*** Exercise input Section Begins ***

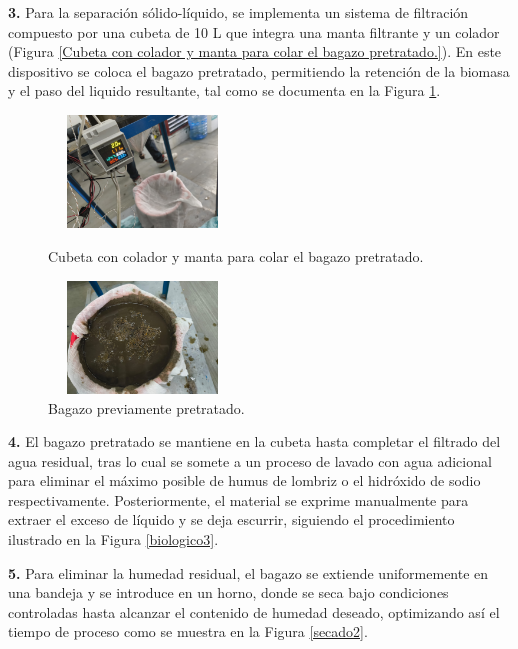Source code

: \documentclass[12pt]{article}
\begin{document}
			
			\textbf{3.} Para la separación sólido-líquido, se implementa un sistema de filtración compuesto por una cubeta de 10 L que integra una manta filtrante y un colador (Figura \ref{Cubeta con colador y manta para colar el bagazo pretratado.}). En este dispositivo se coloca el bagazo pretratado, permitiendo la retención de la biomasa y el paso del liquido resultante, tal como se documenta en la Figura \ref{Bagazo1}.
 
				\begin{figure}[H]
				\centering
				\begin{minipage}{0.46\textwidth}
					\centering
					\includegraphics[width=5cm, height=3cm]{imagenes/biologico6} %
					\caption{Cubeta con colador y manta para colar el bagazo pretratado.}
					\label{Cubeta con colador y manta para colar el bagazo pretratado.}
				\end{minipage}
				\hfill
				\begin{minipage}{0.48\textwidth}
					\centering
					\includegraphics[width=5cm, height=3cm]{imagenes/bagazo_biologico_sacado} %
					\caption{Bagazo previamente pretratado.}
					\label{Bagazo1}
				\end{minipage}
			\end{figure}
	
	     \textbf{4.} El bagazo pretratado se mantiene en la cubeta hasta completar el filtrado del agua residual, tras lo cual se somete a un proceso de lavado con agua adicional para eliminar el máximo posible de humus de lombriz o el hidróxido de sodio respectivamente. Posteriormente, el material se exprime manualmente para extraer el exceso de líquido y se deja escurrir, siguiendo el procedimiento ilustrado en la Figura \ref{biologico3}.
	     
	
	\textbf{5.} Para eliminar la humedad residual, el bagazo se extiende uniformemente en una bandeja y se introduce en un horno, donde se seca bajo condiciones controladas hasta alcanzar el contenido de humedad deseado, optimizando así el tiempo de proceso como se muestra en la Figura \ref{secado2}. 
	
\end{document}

*** Exercise input Section Ends ***

## Work request:
Repeat the records above exactly. Pictures do not belong in the copy.

## Solution to the exercise:
Source code

: \documentclass[12pt]{article}
\begin{document}
			
			\textbf{3.} Para la separación sólido-líquido, se implementa un sistema de filtración compuesto por una cubeta de 10 L que integra una manta filtrante y un colador (Figura \ref{Cubeta con colador y manta para colar el bagazo pretratado.}). En este dispositivo se coloca el bagazo pretratado, permitiendo la retención de la biomasa y el paso del liquido resultante, tal como se documenta en la Figura \ref{Bagazo1}.
 
				\begin{figure}[H]
				\centering
				\begin{minipage}{0.46\textwidth}
					\centering
					\includegraphics[width=5cm, height=3cm]{imagenes/biologico6} %
					\caption{Cubeta con colador y manta para colar el bagazo pretratado.}
					\label{Cubeta con colador y manta para colar el bagazo pretratado.}
				\end{minipage}
				\hfill
				\begin{minipage}{0.48\textwidth}
					\centering
					\includegraphics[width=5cm, height=3cm]{imagenes/bagazo_biologico_sacado} %
					\caption{Bagazo previamente pretratado.}
					\label{Bagazo1}
				\end{minipage}
			\end{figure}
	
	     \textbf{4.} El bagazo pretratado se mantiene en la cubeta hasta completar el filtrado del agua residual, tras lo cual se somete a un proceso de lavado con agua adicional para eliminar el máximo posible de humus de lombriz o el hidróxido de sodio respectivamente. Posteriormente, el material se exprime manualmente para extraer el exceso de líquido y se deja escurrir, siguiendo el procedimiento ilustrado en la Figura \ref{biologico3}.
	     
	
	\textbf{5.} Para eliminar la humedad residual, el bagazo se extiende uniformemente en una bandeja y se introduce en un horno, donde se seca bajo condiciones controladas hasta alcanzar el contenido de humedad deseado, optimizando así el tiempo de proceso como se muestra en la Figura \ref{secado2}. 
	
\end{document}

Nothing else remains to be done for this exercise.